IT-Translation aide à la création des pépites technologiques de demain

le 18/05/2011 L'AGEFI Quotidien / Edition de 7H

La société de capital-risque créée par l’INRIA conjointement avec CDC Entreprises a levé 18 millions d’euros et déjà financé l’amorçage de cinq sociétés

En France on n'a pas de pétrole, mais on a des idées... mais sous-capitalisées pour le moment, notamment dans la phase d’amorçage. A charge de la nouvelle structure créée conjointement par l'INRIA (Institut national de recherche en informatique et automatique) et CDC Entreprises de servir de rampe de lancement pour amorcer la création de nouvelles sociétés dans le secteur porteur des technologies issues de laboratoires de recherche publics.

IT-Translation a ainsi levé 18 millions d'euros grâce aux contributions de CDC Entreprises, qui a abondé au fonds à hauteur de 44,5% (8 millions) dans le cadre du programme «FSI France Investissement» et à INRIA-Participations, qui a apporté 10 millions. La société de capital risque présidée par Laurent Kott a pour objectif de porter ses capitaux à 25 millions d’euros en réunissant d’autres partenaires.

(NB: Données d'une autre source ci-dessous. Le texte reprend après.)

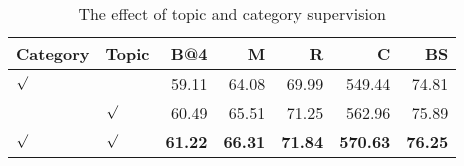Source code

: \begin{table}[ht]
\centering
\small
\caption{The effect of topic and category supervision}
\label{tab:classify}
\begin{tabular}{llrrrrr}
\toprule
Category & Topic & B@4 & M & R & C & BS \\
\midrule
$\surd$ &  & 59.11 & 64.08 & 69.99 & 549.44 & 74.81 \\
 & $\surd$ & 60.49 & 65.51 & 71.25 & 562.96 & 75.89 \\
$\surd$ & $\surd$ & \textbf{61.22} & \textbf{66.31} & \textbf{71.84} & \textbf{570.63} & \textbf{76.25} \\
\bottomrule
\end{tabular}
\end{table}
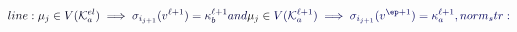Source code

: \documentclass[12pt]{article}
\begin{document}
\makeatletter
\renewcommand*{\@textcolor}[3]{%
  \protect\leavevmode
  \begingroup
    \color#1{#2}#3%
  \endgroup
}
\makeatother
\begin{displaymath}
\mathcolor[RGB]{0,0,15}{line:
\mu_j\in} \mathcolor[RGB]{0,0,30}{V(\mathcal{K}^{el}_{a})\implies} \mathcolor[RGB]{0,0,45}{\sigma_{i_{j+1}}(v^{\ell+1})=\kappa_{b}^{\ell+1}\text{} \mathcolor[RGB]{0,0,60}{and} }\mu_j\in \mathcolor[RGB]{0,0,75}{V(\mathcal{K}^{\ell+1}_{a})\implies} \mathcolor[RGB]{0,0,90}{\sigma_{i_{j+1}}(v^{\ep+1})=\kappa_{a}^{\ell+1},

norm_str:}
\end{displaymath}
\end{document}
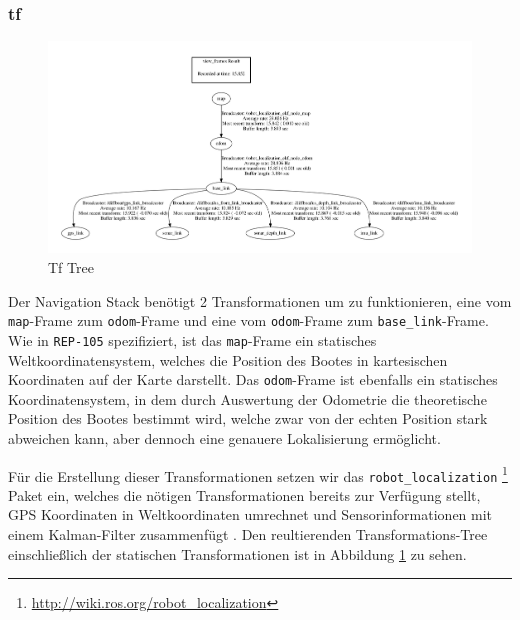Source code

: \documentclass[11pt]{article}
\begin{document}
\subsubsection{tf}

\begin{figure}
	\includegraphics[width=\linewidth]{frames.png}
	\caption{Tf Tree}
	\label{frames}
\end{figure}

Der Navigation Stack benötigt 2 Transformationen um zu funktionieren, eine vom \texttt{map}-Frame zum \texttt{odom}-Frame und eine vom \texttt{odom}-Frame zum \texttt{base\_link}-Frame. Wie in \texttt{REP-105} \cite{REP105} spezifiziert, ist das \texttt{map}-Frame ein statisches Weltkoordinatensystem, welches die Position des Bootes in kartesischen Koordinaten auf der Karte darstellt.  Das \texttt{odom}-Frame ist ebenfalls ein statisches Koordinatensystem, in dem durch Auswertung der Odometrie die theoretische Position des Bootes bestimmt wird, welche zwar von der echten Position stark abweichen kann, aber dennoch eine genauere Lokalisierung ermöglicht.

Für die Erstellung dieser Transformationen setzen wir das \texttt{robot\_localization} \footnote{\url{http://wiki.ros.org/robot_localization}} Paket ein, welches die nötigen Transformationen bereits zur Verfügung stellt, GPS Koordinaten in Weltkoordinaten umrechnet und Sensorinformationen mit einem Kalman-Filter zusammenfügt \cite{MooreStouchKeneralizedEkf2014}. Den reultierenden Transformations-Tree einschließlich der statischen Transformationen ist in Abbildung \ref{frames} zu sehen.\\
\end{document}
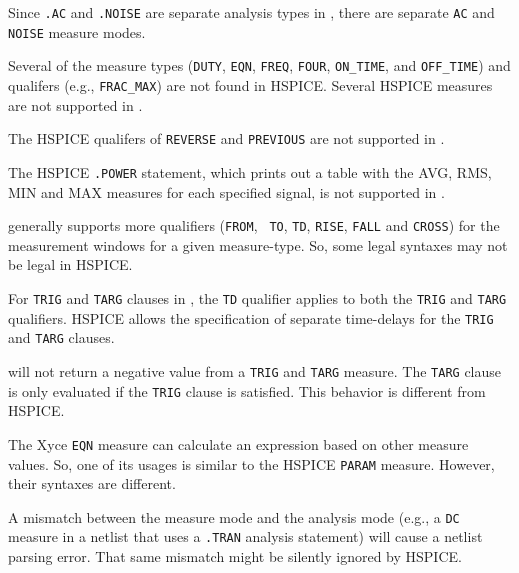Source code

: \begin{XyceItemize}
  \item Since \texttt{.AC} and \texttt{.NOISE} are separate analysis types in
        \Xyce{}, there are separate \texttt{AC} and \texttt{NOISE} measure modes.

  \item Several of the \Xyce{} measure types ({\tt DUTY}, {\tt EQN},
         {\tt FREQ}, {\tt FOUR}, {\tt ON\_TIME}, and {\tt OFF\_TIME})
         and qualifers (e.g., {\tt FRAC\_MAX}) are not found in
         HSPICE.  Several HSPICE measures are not supported
         in \Xyce{}.

  \item The HSPICE qualifers of {\tt REVERSE} and {\tt PREVIOUS} are
  not supported in \Xyce{}.

  \item The HSPICE {\tt .POWER} statement, which prints out a table
        with the AVG, RMS, MIN and MAX measures for each specified
        signal, is not supported in \Xyce{}.

  \item \Xyce{} generally supports more qualifiers ({\tt FROM}, {\tt
        TO}, {\tt TD}, {\tt RISE}, {\tt FALL} and {\tt CROSS}) for the
        measurement windows for a given measure-type.  So, some
        legal \Xyce{} syntaxes may not be legal in HSPICE.

  \item For {\tt TRIG} and {\tt TARG} clauses in \Xyce{}, the {\tt TD}
        qualifier applies to both the {\tt TRIG} and {\tt TARG}
        qualifiers.  HSPICE allows the specification of separate
        time-delays for the {\tt TRIG} and {\tt TARG} clauses.

  \item \Xyce{} will not return a negative value from a {\tt TRIG} and
        {\tt TARG} measure.  The {\tt TARG} clause is only evaluated
        if the {\tt TRIG} clause is satisfied.  This behavior is
        different from HSPICE.

  \item The Xyce {\tt EQN} measure can calculate an expression based
        on other measure values.  So, one of its usages is similar to
        the HSPICE {\tt PARAM} measure.  However, their syntaxes are
        different.

  \item A mismatch between the measure mode and the analysis mode
        (e.g., a {\tt DC} measure in a netlist that uses a {\tt .TRAN}
        analysis statement) will cause a \Xyce{} netlist parsing
        error.  That same mismatch might be silently ignored by
        HSPICE.


\end{XyceItemize}
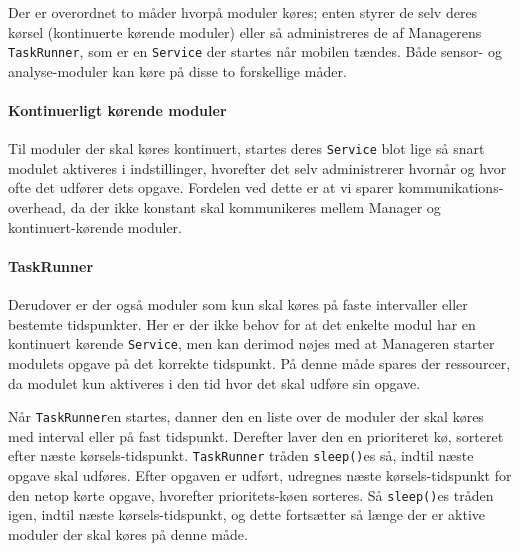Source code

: Der er overordnet to måder hvorpå moduler køres; enten styrer de selv deres kørsel (kontinuerte kørende moduler) eller så administreres de af Managerens \texttt{TaskRunner}, som er en \texttt{Service} der startes når mobilen tændes.
Både sensor- og analyse-moduler kan køre på disse to forskellige måder.

\paragraph{Kontinuerligt kørende moduler}
Til moduler der skal køres kontinuert, startes deres \texttt{Service} blot lige så snart modulet aktiveres i indstillinger, hvorefter det selv administrerer hvornår og hvor ofte det udfører dets opgave.
Fordelen ved dette er at vi sparer kommunikations-overhead, da der ikke konstant skal kommunikeres mellem Manager og kontinuert-kørende moduler.

\paragraph{TaskRunner}
Derudover er der også moduler som kun skal køres på faste intervaller eller bestemte tidspunkter.
Her er der ikke behov for at det enkelte modul har en kontinuert kørende \texttt{Service}, men kan derimod nøjes med at Manageren starter modulets opgave på det korrekte tidspunkt.
På denne måde spares der ressourcer, da modulet kun aktiveres i den tid hvor det skal udføre sin opgave. 

Når \texttt{TaskRunner}en startes, danner den en liste over de moduler der skal køres med interval eller på fast tidspunkt.
Derefter laver den en prioriteret kø, sorteret efter næste kørsels-tidspunkt.
\texttt{TaskRunner} tråden \texttt{sleep()}es så, indtil næste opgave skal udføres.
Efter opgaven er udført, udregnes næste kørsels-tidspunkt for den netop kørte opgave, hvorefter prioritets-køen sorteres.
Så \texttt{sleep()}es tråden igen, indtil næste kørsels-tidspunkt, og dette fortsætter så længe der er aktive moduler der skal køres på denne måde.
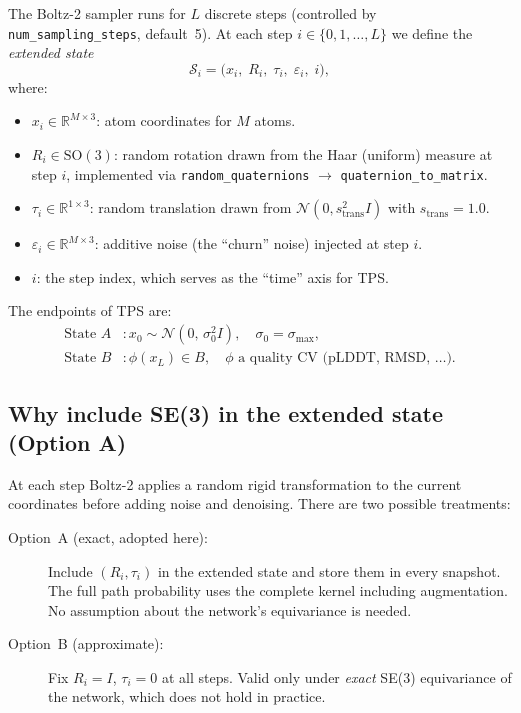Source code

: \documentclass[11pt,a4paper]{article}
\newcommand{\R}{\mathbb{R}}
\newcommand{\N}{\mathcal{N}}
\begin{document}
The Boltz-2 sampler runs for $L$ discrete steps
(controlled by \texttt{num\_sampling\_steps}, default~5).  At each step
$i \in \{0,1,\ldots,L\}$ we define the \emph{extended state}
\begin{equation}
  \mathcal{S}_i = \bigl(x_i,\; R_i,\; \tau_i,\; \varepsilon_i,\; i\bigr),
\end{equation}
where:
\begin{itemize}
  \item $x_i \in \R^{M \times 3}$: atom coordinates for $M$ atoms.
  \item $R_i \in \mathrm{SO}(3)$: random rotation drawn from the Haar
        (uniform) measure at step $i$, implemented via
        \texttt{random\_quaternions} $\to$ \texttt{quaternion\_to\_matrix}.
  \item $\tau_i \in \R^{1 \times 3}$: random translation drawn from
        $\N(0, s_{\mathrm{trans}}^2 I)$ with $s_{\mathrm{trans}} = 1.0$.
  \item $\varepsilon_i \in \R^{M \times 3}$: additive noise (the
        ``churn'' noise) injected at step $i$.
  \item $i$: the step index, which serves as the ``time'' axis for TPS.
\end{itemize}
The endpoints of TPS are:
\begin{align}
  \text{State } A &: x_0 \sim \N(0,\, \sigma_0^2 I),\quad
                     \sigma_0 = \sigma_{\max},\\
  \text{State } B &: \phi(x_L) \in B,\quad
                     \phi \text{ a quality CV (pLDDT, RMSD, \ldots)}.
\end{align}

\subsection{Why include SE(3) in the extended state (Option A)}
\label{sec:optionA}

At each step Boltz-2 applies a random rigid transformation to the
current coordinates before adding noise and denoising.  There are two
possible treatments:

\begin{description}
  \item[Option~A (exact, adopted here):] Include $(R_i, \tau_i)$ in the
    extended state and store them in every snapshot.  The full path
    probability uses the complete kernel including augmentation.  No
    assumption about the network's equivariance is needed.

  \item[Option~B (approximate):] Fix $R_i = I$, $\tau_i = 0$ at all
    steps.  Valid only under \emph{exact} SE(3) equivariance of the
    network, which does not hold in practice.
\end{description}
\end{document}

Présentée hier, la nouvelle structure a été décomposée en une société de capital risque, IT-Translation Investissement, et une société dédiée au conseil et à la gestion qui a pour fonction la gestion des fonds, la co-fondation des sociétés avec les opérationnels, essentiellement des chercheurs issus du secteur public, et la participation active aux actions de valorisation des sociétés partenaires.

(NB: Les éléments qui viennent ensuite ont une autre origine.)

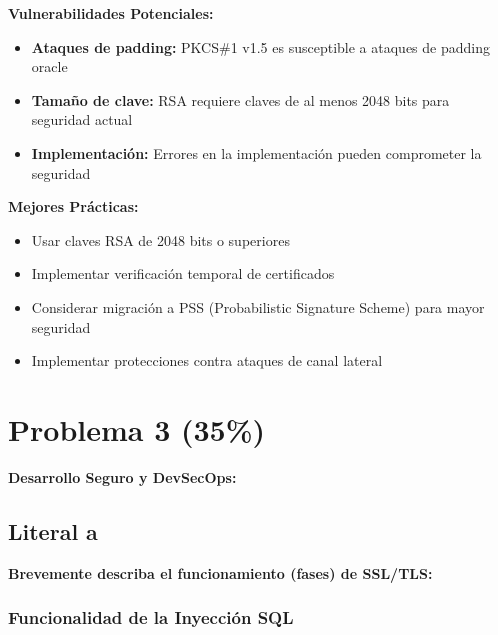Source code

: {\textbf{Vulnerabilidades Potenciales:}
\begin{itemize}
    \item \textbf{Ataques de padding:} PKCS\#1 v1.5 es susceptible a ataques de padding oracle
    \item \textbf{Tamaño de clave:} RSA requiere claves de al menos 2048 bits para seguridad actual
    \item \textbf{Implementación:} Errores en la implementación pueden comprometer la seguridad
\end{itemize}

\textbf{Mejores Prácticas:}
\begin{itemize}
    \item Usar claves RSA de 2048 bits o superiores
    \item Implementar verificación temporal de certificados
    \item Considerar migración a PSS (Probabilistic Signature Scheme) para mayor seguridad
    \item Implementar protecciones contra ataques de canal lateral
\end{itemize}



















\section{Problema 3 (35\%)}
\textbf{Desarrollo Seguro y DevSecOps:}




\subsection{Literal a}
\textbf{Brevemente describa el funcionamiento (fases) de SSL/TLS:}


\subsubsection{Funcionalidad de la Inyección SQL}

}
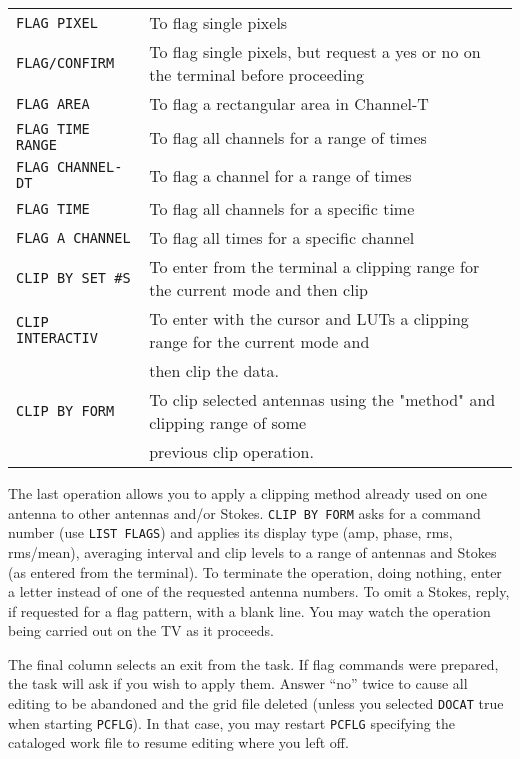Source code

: \documentclass[twoside]{article}
\begin{document}
\begin{center}
\begin{tabular}{|l|l|}\hline
{\tt FLAG PIXEL      } & To flag single pixels\\
{\tt FLAG/CONFIRM    } & To flag single pixels, but request a yes or no on
                      the terminal before proceeding\\
{\tt FLAG AREA       } & To flag a rectangular area in Channel-T\\
{\tt FLAG TIME RANGE } & To flag all channels for a range of times\\
{\tt FLAG CHANNEL-DT } & To flag a channel for a range of times\\
{\tt FLAG TIME       } & To flag all channels for a specific time\\
{\tt FLAG A CHANNEL  } & To flag all times for a specific channel\\
{\tt CLIP BY SET \#S } & To enter from the terminal a clipping range for
                      the current mode and then clip\\
{\tt CLIP INTERACTIV } & To enter with the cursor and LUTs a clipping range
                      for the current mode and\\
                       & then clip the data.\\
{\tt CLIP BY FORM    } & To clip selected antennas using the "method"
                      and clipping range of some\\
                       & previous clip operation.\\ \hline
\end{tabular}
\end{center}
The last operation allows you to apply a clipping method already used on
one antenna to other antennas and/or Stokes.  {\tt CLIP BY FORM} asks
for a command number (use {\tt LIST FLAGS}) and applies its display
type (amp, phase, rms, rms/mean), averaging interval and clip levels
to a range of antennas and Stokes (as entered from the terminal).  To
terminate the operation, doing nothing, enter a letter instead of one
of the requested antenna numbers.  To omit a Stokes, reply, if
requested for a flag pattern, with a blank line.  You may watch the
operation being carried out on the TV as it proceeds.

The final column selects an exit from the task.  If flag commands were
prepared, the task will ask if you wish to apply them.  Answer ``no''
twice to cause all editing to be abandoned and the grid file deleted
(unless you selected {\tt DOCAT} true when starting {\tt PCFLG})\@.
In that case, you may restart {\tt PCFLG} specifying the cataloged
work file to resume editing where you left off.
\end{document}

Sur les 40 projets annuels d'entreprises répertoriés par Oséo, le but d'IT-Translation est de cofonder entre six et huit entreprises par an grâce à une mise unitaire de 300.000 euros, avec pour mission d'accompagner les fondateurs des sociétés dans les décisions stratégiques opérationnelles durant au moins la première année. Et de se retirer ensuite progressivement de la gestion une fois la phase d'amorçage achevée, et éventuellement à terme du capital.

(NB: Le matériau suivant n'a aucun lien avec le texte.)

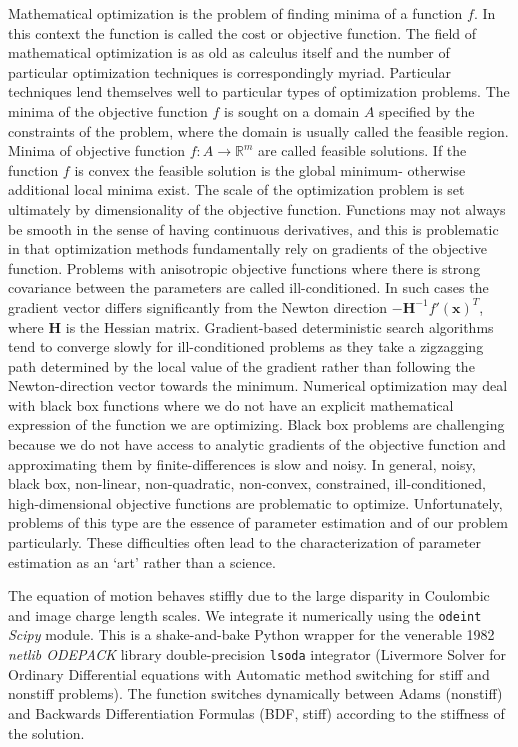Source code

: \documentclass[12pt,a4paper,oneside]{book}
\begin{document}
Mathematical optimization is the problem of finding minima of a function $f$. In this context the function is called the cost or objective function. The field of mathematical optimization is as old as calculus itself and the number of particular optimization techniques is correspondingly myriad. Particular techniques lend themselves well to particular types of optimization problems. The minima of the objective function $f$ is sought on a domain $A$ specified by the constraints of the problem, where the domain is usually called the feasible region. Minima of objective function $f: A \rightarrow \mathbb{R}^m$ are called feasible solutions. If the function $f$ is convex the feasible solution is the global minimum- otherwise additional local minima exist. The scale of the optimization problem is set ultimately by dimensionality of the objective function. Functions may not always be smooth in the sense of having continuous derivatives, and this is problematic in that optimization methods fundamentally rely on gradients of the objective function. Problems with anisotropic objective functions where there is strong covariance between the parameters are called ill-conditioned. In such cases the gradient vector differs significantly from the Newton direction $-\mathbf{H}^{-1} f' ( \mathbf{x} )^T$, where $\mathbf{H}$ is the Hessian matrix. Gradient-based deterministic search algorithms tend to converge slowly for ill-conditioned problems as they take a zigzagging path determined by the local value of the gradient rather than following the Newton-direction vector towards the minimum. Numerical optimization may deal with black box functions where we do not have an explicit mathematical expression of the function we are optimizing. Black box problems are challenging because we do not have access to analytic gradients of the objective function and approximating them by finite-differences is slow and noisy. In general, noisy, black box, non-linear, non-quadratic, non-convex, constrained, ill-conditioned, high-dimensional objective functions are problematic to optimize. Unfortunately, problems of this type are the essence of parameter estimation and of our problem particularly. These difficulties often lead to the characterization of parameter estimation as an `art' rather than a science.   

The equation of motion behaves stiffly due to the large disparity in Coulombic and image charge length scales. We integrate it numerically using the \verb|odeint| \emph{Scipy} module. This is a shake-and-bake Python wrapper for the venerable 1982 \emph{netlib ODEPACK} library double-precision \verb|lsoda| integrator \cite{hindmarsh_odepack_1983} (Livermore Solver for Ordinary Differential equations with Automatic method switching for stiff and nonstiff problems). The function switches dynamically between Adams (nonstiff) and Backwards Differentiation Formulas (BDF, stiff) according to the stiffness of the solution.
\end{document}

Depuis plus d'un an, IT-Translation a pris des participations dans cinq sociétés et est en cours d'entrée dans deux autres. Les ambitions affichées sont fortes: créer des pépites dans le domaine de l’édition de logiciels qui rayonneront sur la scène mondiale. Mais l’expérience d'Ilog, éditeurs de logiciels français disposant d'une carrure internationale soutenu par l’INRIA et racheté par IBM en 2008 pour la modique somme de 215 millions d'euros, a échaudé l’organisme qui souhaiterait que certaines des entreprises françaises créées par cette initiative restent dans le giron tricolore. Pour pallier ce biais, certains projets ont été signés en partenariat avec des sociétés d’investissement privées françaises qui ont vocation à prendre le relais du financement.